Repeat the lines of the listing below exactly, starting at the line that contains "- Bouton et menu spécifiques aux bénévoles" and running through the last line, both included, and only those.

○ ○ ○ ○ ○ ○ ○

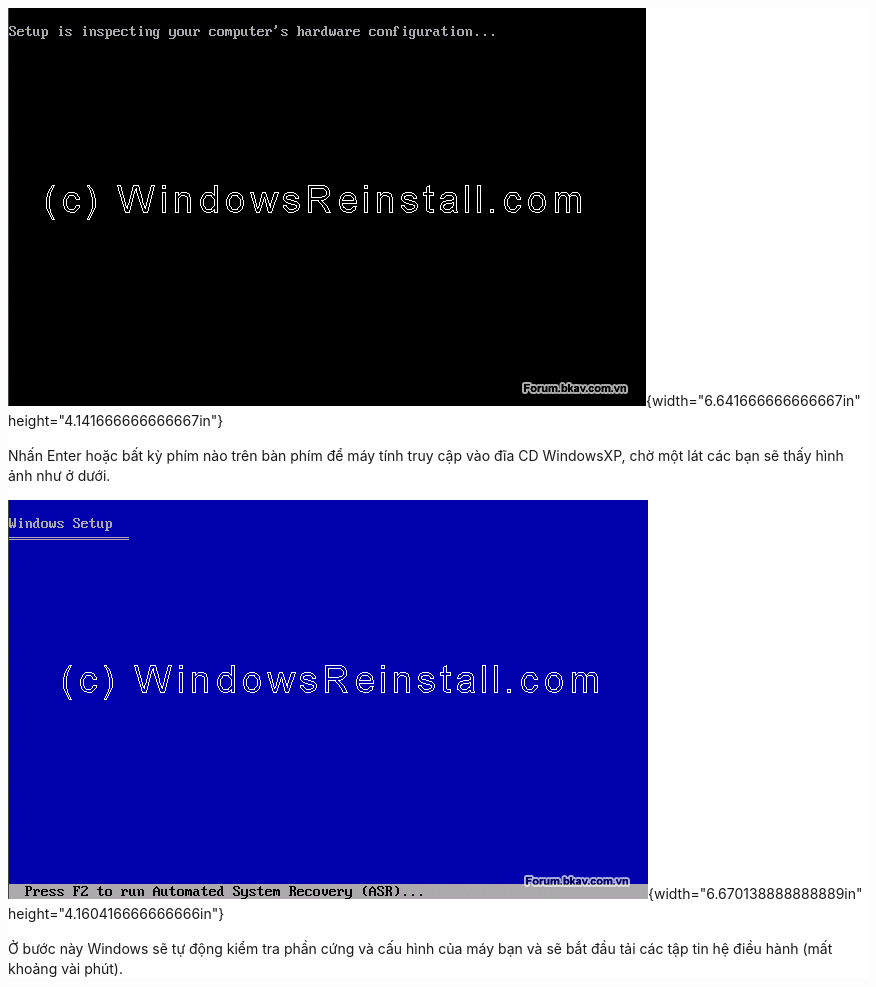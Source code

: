 ![](chuong-iii---phan-mem-media/media/image9.png){width="6.641666666666667in"
height="4.141666666666667in"}

Nhấn Enter hoặc bất kỳ phím nào trên bàn phím để máy tính truy cập vào
đĩa CD WindowsXP, chờ một lát các bạn sẽ thấy hình ảnh như ở dưới.

![](chuong-iii---phan-mem-media/media/image10.png){width="6.670138888888889in"
height="4.160416666666666in"}

Ở bước này Windows sẽ tự động kiểm tra phần cứng và cấu hình của máy bạn
và sẽ bắt đầu tải các tập tin hệ điều hành (mất khoảng vài phút).
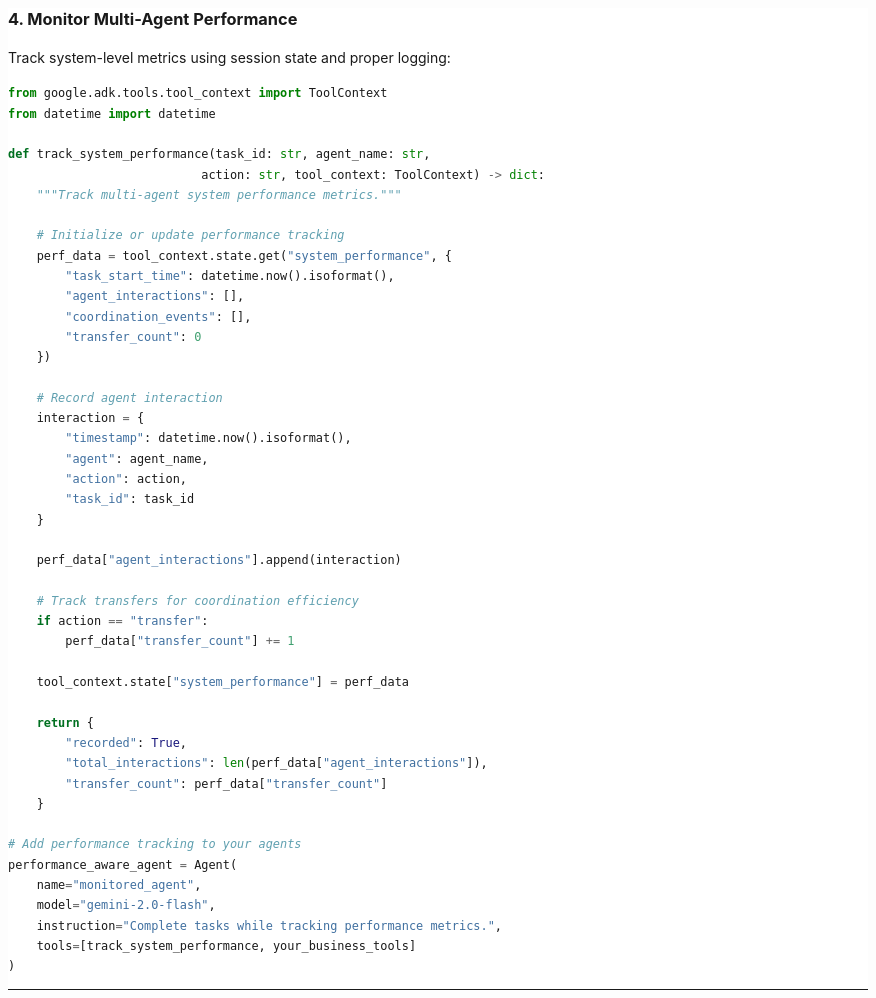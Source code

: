 ### 4. Monitor Multi-Agent Performance

Track system-level metrics using session state and proper logging:

```python
from google.adk.tools.tool_context import ToolContext
from datetime import datetime

def track_system_performance(task_id: str, agent_name: str, 
                           action: str, tool_context: ToolContext) -> dict:
    """Track multi-agent system performance metrics."""
    
    # Initialize or update performance tracking
    perf_data = tool_context.state.get("system_performance", {
        "task_start_time": datetime.now().isoformat(),
        "agent_interactions": [],
        "coordination_events": [],
        "transfer_count": 0
    })
    
    # Record agent interaction
    interaction = {
        "timestamp": datetime.now().isoformat(),
        "agent": agent_name,
        "action": action,
        "task_id": task_id
    }
    
    perf_data["agent_interactions"].append(interaction)
    
    # Track transfers for coordination efficiency
    if action == "transfer":
        perf_data["transfer_count"] += 1
    
    tool_context.state["system_performance"] = perf_data
    
    return {
        "recorded": True,
        "total_interactions": len(perf_data["agent_interactions"]),
        "transfer_count": perf_data["transfer_count"]
    }

# Add performance tracking to your agents
performance_aware_agent = Agent(
    name="monitored_agent",
    model="gemini-2.0-flash",
    instruction="Complete tasks while tracking performance metrics.",
    tools=[track_system_performance, your_business_tools]
)
```

---
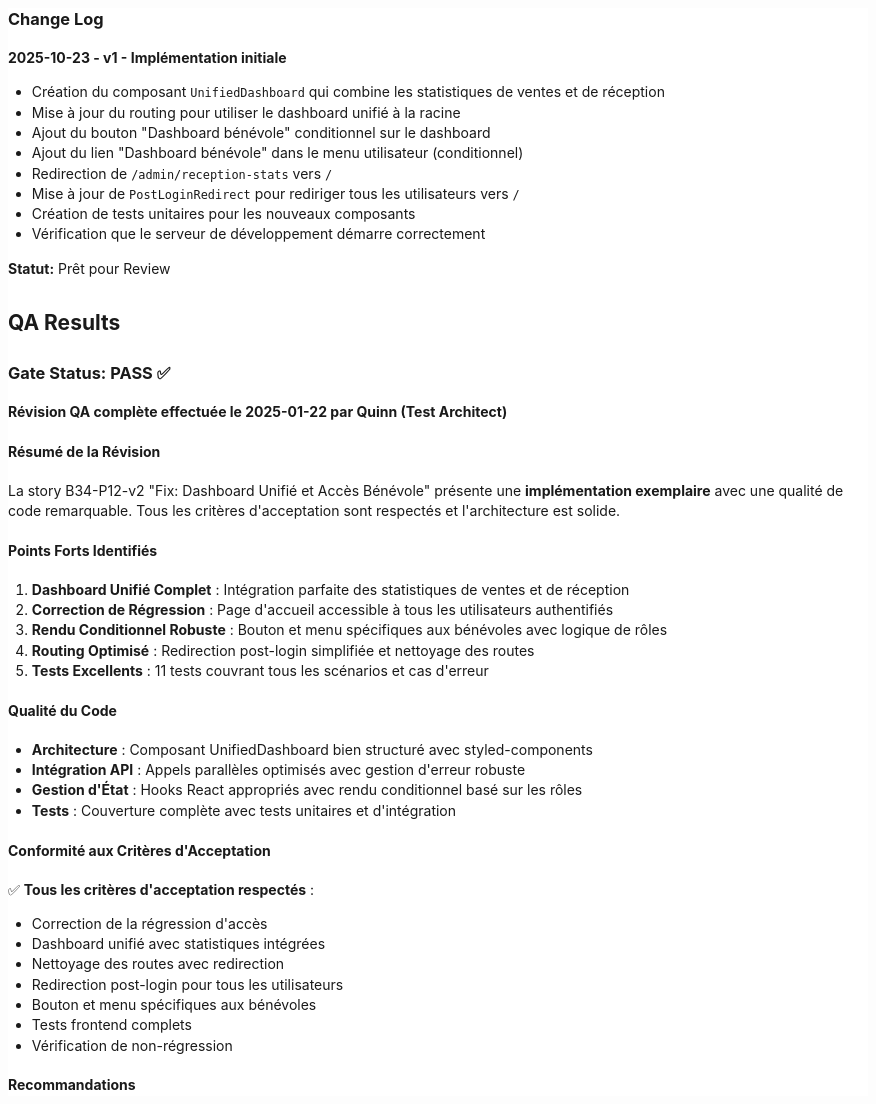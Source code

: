 ### Change Log

**2025-10-23 - v1 - Implémentation initiale**
- Création du composant `UnifiedDashboard` qui combine les statistiques de ventes et de réception
- Mise à jour du routing pour utiliser le dashboard unifié à la racine
- Ajout du bouton "Dashboard bénévole" conditionnel sur le dashboard
- Ajout du lien "Dashboard bénévole" dans le menu utilisateur (conditionnel)
- Redirection de `/admin/reception-stats` vers `/`
- Mise à jour de `PostLoginRedirect` pour rediriger tous les utilisateurs vers `/`
- Création de tests unitaires pour les nouveaux composants
- Vérification que le serveur de développement démarre correctement

**Statut:** Prêt pour Review

## QA Results

### Gate Status: PASS ✅

**Révision QA complète effectuée le 2025-01-22 par Quinn (Test Architect)**

#### Résumé de la Révision

La story B34-P12-v2 "Fix: Dashboard Unifié et Accès Bénévole" présente une **implémentation exemplaire** avec une qualité de code remarquable. Tous les critères d'acceptation sont respectés et l'architecture est solide.

#### Points Forts Identifiés

1. **Dashboard Unifié Complet** : Intégration parfaite des statistiques de ventes et de réception
2. **Correction de Régression** : Page d'accueil accessible à tous les utilisateurs authentifiés
3. **Rendu Conditionnel Robuste** : Bouton et menu spécifiques aux bénévoles avec logique de rôles
4. **Routing Optimisé** : Redirection post-login simplifiée et nettoyage des routes
5. **Tests Excellents** : 11 tests couvrant tous les scénarios et cas d'erreur

#### Qualité du Code

- **Architecture** : Composant UnifiedDashboard bien structuré avec styled-components
- **Intégration API** : Appels parallèles optimisés avec gestion d'erreur robuste
- **Gestion d'État** : Hooks React appropriés avec rendu conditionnel basé sur les rôles
- **Tests** : Couverture complète avec tests unitaires et d'intégration

#### Conformité aux Critères d'Acceptation

✅ **Tous les critères d'acceptation respectés** :
- Correction de la régression d'accès
- Dashboard unifié avec statistiques intégrées
- Nettoyage des routes avec redirection
- Redirection post-login pour tous les utilisateurs
- Bouton et menu spécifiques aux bénévoles
- Tests frontend complets
- Vérification de non-régression

#### Recommandations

○ ○ ○ ○ ○ ○ ○

| RESPONSE TO THIS EXERCISE |
- Bouton et menu spécifiques aux bénévoles
- Tests frontend complets
- Vérification de non-régression

#### Recommandations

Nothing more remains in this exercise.